§ **EXERCISE REQUIREMENTS**
Throughout the listing that follows, find each line with the word "will" and copy it.

§ **SOURCE DATA**
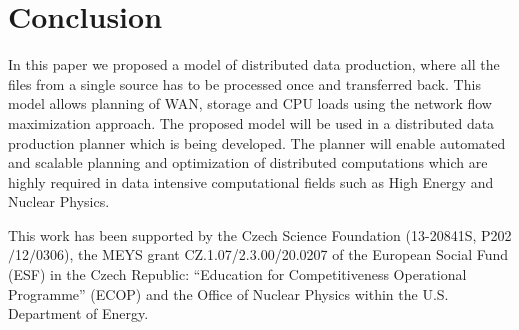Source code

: \documentclass{svjour3}                     %
\begin{document}
\section{Conclusion}
\label{Conclusion}

In this paper we proposed a model of distributed data production, where all
the files from a single source has to be processed once and transferred back.
This model allows planning of WAN, storage and CPU loads using the network
flow maximization approach. The proposed model will be used in a distributed
data production planner which is being developed. The planner will enable
automated and scalable planning and optimization of distributed computations
which are highly required in data intensive computational fields such as High Energy and Nuclear Physics.

\begin{acknowledgements}
This work has been supported by the Czech Science Foundation
(13-20841S, P202$/$12$/$0306),  the MEYS grant CZ.1.07/2.3.00/20.0207 of the European Social Fund (ESF) in the Czech Republic: “Education for Competitiveness Operational Programme” (ECOP) and the Office of Nuclear Physics within the U.S. Department of Energy.  
\end{acknowledgements}

{}

\end{document}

§ **OUTPUT OF THE EXERCISE**
flow maximization approach. The proposed model will be used in a distributed
data production planner which is being developed. The planner will enable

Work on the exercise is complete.